WORK INSTRUCTION |
Beneath this task are records; state how many of their lines hold the word "dedicated", and nothing else.

TASK INPUTS |
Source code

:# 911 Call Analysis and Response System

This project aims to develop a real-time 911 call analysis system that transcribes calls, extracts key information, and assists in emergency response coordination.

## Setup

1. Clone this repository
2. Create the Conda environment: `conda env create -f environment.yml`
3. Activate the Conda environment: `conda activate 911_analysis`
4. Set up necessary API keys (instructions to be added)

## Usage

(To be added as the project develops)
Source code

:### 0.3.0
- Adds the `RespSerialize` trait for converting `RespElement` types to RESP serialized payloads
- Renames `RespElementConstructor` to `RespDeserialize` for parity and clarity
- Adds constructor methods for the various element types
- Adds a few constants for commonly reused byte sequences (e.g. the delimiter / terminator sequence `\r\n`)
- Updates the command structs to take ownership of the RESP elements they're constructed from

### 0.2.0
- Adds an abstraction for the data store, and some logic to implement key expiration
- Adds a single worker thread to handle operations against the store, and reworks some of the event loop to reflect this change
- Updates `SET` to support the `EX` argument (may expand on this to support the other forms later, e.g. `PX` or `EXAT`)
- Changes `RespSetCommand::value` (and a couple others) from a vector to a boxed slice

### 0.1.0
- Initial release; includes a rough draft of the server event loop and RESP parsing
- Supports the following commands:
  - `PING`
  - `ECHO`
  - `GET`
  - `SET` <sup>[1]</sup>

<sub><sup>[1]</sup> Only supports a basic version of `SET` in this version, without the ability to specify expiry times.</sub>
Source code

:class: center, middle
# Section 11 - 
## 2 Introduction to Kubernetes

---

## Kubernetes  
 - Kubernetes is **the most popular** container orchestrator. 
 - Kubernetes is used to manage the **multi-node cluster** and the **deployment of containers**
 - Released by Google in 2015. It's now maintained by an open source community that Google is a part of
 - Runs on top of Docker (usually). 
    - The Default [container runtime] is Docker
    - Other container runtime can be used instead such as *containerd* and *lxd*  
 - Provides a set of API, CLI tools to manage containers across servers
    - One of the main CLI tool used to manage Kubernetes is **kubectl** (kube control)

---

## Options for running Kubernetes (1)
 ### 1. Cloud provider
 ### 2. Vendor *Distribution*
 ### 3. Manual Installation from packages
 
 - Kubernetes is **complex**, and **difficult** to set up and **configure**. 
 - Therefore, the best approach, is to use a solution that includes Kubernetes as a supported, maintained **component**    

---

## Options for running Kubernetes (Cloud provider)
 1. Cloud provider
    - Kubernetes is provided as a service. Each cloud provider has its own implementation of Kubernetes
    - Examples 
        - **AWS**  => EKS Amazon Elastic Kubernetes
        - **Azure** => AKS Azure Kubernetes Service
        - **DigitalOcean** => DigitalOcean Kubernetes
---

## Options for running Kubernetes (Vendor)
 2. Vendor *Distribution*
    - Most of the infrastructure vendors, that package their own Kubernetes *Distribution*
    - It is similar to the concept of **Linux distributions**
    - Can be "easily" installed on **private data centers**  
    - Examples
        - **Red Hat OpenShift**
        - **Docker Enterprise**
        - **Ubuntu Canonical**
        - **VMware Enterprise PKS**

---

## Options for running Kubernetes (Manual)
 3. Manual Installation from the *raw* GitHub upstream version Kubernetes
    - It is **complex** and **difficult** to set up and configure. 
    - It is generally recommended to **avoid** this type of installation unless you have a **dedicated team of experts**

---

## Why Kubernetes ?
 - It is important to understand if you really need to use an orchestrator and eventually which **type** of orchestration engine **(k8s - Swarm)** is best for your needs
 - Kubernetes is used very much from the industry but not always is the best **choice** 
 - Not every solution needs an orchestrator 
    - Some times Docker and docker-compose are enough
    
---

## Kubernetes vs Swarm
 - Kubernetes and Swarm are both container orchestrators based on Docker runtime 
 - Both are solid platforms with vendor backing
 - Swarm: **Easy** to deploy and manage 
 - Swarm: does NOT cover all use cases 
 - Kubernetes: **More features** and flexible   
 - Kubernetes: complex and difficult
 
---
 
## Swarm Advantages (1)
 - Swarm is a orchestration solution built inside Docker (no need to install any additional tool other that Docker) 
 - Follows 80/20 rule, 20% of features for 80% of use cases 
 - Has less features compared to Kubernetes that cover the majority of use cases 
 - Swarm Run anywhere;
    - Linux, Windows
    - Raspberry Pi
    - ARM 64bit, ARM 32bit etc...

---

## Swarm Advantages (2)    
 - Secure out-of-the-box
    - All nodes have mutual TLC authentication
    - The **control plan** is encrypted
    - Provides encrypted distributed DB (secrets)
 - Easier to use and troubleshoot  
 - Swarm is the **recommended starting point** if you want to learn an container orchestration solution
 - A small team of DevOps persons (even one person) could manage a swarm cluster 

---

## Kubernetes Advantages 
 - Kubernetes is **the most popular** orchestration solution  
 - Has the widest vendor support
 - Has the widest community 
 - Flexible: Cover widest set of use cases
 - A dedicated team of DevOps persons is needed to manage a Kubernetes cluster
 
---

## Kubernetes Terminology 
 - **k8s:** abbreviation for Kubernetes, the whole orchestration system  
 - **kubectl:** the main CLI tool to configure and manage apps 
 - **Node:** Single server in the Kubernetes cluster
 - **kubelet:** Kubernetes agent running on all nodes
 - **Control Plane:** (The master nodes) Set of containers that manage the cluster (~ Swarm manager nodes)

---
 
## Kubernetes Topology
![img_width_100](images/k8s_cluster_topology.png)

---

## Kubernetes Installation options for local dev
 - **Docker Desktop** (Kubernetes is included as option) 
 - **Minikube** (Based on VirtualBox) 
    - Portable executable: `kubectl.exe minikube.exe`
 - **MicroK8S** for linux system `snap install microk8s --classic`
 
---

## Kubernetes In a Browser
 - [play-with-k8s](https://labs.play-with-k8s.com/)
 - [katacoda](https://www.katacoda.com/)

---

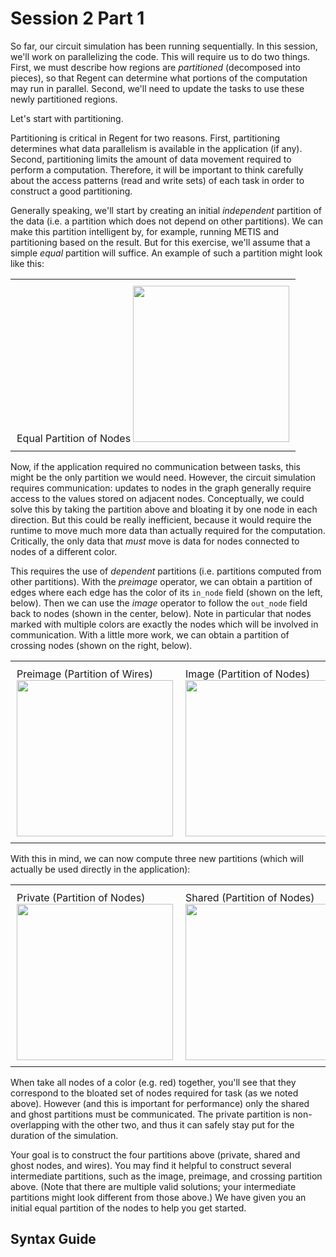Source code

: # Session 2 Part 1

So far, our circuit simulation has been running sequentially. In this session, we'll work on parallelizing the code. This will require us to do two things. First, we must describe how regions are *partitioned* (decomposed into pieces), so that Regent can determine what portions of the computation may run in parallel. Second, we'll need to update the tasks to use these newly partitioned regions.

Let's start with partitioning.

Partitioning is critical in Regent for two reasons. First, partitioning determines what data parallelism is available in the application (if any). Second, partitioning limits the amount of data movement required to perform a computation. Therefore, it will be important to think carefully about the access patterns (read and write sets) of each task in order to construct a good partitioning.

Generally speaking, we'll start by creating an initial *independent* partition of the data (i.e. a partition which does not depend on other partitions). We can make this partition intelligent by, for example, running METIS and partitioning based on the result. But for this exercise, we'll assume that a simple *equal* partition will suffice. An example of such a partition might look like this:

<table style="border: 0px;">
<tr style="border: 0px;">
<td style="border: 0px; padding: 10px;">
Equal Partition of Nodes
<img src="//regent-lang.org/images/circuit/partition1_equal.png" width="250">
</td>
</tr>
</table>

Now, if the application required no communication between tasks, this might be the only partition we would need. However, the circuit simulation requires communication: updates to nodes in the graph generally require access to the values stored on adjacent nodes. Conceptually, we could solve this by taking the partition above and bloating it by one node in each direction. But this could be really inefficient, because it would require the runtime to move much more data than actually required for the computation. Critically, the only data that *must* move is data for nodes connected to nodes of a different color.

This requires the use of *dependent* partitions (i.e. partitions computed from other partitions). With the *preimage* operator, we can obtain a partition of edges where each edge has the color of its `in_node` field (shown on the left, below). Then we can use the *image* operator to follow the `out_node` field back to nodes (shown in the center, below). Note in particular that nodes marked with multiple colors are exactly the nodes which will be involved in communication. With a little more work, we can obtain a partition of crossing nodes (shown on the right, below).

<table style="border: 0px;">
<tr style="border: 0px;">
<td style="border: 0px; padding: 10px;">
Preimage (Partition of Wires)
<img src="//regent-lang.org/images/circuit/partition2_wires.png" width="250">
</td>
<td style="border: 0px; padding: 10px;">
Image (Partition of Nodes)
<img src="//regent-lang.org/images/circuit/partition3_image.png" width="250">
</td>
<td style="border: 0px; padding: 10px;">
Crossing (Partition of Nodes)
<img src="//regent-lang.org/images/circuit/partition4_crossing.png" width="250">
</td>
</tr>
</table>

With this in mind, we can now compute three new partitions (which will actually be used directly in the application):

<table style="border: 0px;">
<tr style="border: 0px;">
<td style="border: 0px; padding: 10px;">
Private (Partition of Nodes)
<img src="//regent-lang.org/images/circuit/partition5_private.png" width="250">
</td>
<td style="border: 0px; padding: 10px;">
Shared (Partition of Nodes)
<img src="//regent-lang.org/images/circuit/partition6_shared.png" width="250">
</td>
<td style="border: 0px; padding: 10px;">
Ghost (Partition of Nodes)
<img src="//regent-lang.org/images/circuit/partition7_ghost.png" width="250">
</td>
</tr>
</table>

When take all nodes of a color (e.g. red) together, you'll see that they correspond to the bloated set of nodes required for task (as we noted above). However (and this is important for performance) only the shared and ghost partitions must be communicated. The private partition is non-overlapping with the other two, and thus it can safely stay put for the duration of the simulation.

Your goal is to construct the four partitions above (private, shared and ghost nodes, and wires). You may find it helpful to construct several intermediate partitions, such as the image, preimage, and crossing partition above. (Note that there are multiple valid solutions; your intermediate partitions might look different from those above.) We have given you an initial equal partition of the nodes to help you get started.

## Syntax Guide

* * *

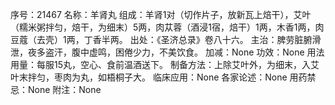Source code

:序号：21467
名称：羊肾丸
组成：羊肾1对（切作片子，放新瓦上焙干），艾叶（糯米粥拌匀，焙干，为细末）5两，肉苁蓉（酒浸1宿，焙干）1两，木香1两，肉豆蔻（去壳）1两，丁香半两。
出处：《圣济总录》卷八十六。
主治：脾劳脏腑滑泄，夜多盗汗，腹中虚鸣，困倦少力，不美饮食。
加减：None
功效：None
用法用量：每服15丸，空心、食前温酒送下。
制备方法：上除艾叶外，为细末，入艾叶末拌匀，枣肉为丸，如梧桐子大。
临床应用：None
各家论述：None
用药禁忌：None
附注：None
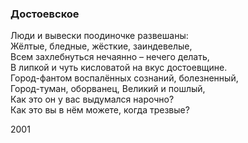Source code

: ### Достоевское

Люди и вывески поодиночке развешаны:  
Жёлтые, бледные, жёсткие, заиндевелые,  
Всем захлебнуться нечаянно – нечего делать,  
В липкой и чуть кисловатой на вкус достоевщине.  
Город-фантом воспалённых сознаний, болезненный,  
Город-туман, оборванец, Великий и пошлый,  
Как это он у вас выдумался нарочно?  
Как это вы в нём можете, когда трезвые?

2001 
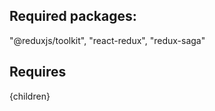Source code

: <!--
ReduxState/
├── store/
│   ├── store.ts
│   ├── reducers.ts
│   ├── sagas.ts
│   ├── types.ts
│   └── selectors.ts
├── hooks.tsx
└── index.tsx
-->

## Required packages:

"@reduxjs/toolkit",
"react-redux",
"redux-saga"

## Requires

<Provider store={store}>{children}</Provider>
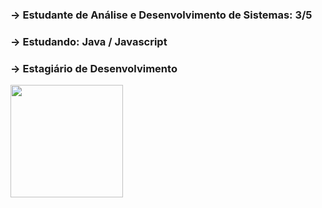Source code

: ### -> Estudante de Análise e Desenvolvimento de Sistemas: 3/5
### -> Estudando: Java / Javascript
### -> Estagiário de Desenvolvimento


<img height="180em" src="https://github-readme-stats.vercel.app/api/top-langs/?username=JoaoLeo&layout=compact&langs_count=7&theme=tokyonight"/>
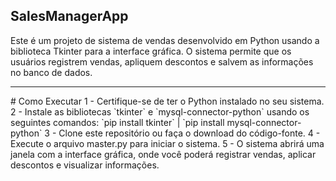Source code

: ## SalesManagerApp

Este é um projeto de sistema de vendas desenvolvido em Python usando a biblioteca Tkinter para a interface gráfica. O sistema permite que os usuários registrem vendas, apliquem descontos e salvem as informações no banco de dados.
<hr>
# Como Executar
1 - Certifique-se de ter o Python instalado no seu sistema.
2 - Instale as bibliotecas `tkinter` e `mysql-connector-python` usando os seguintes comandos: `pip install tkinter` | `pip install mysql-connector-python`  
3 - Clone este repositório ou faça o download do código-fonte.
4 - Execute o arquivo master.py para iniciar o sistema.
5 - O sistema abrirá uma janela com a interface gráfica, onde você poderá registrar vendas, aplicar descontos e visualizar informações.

SOLUTION TO THE EXERCISE |
2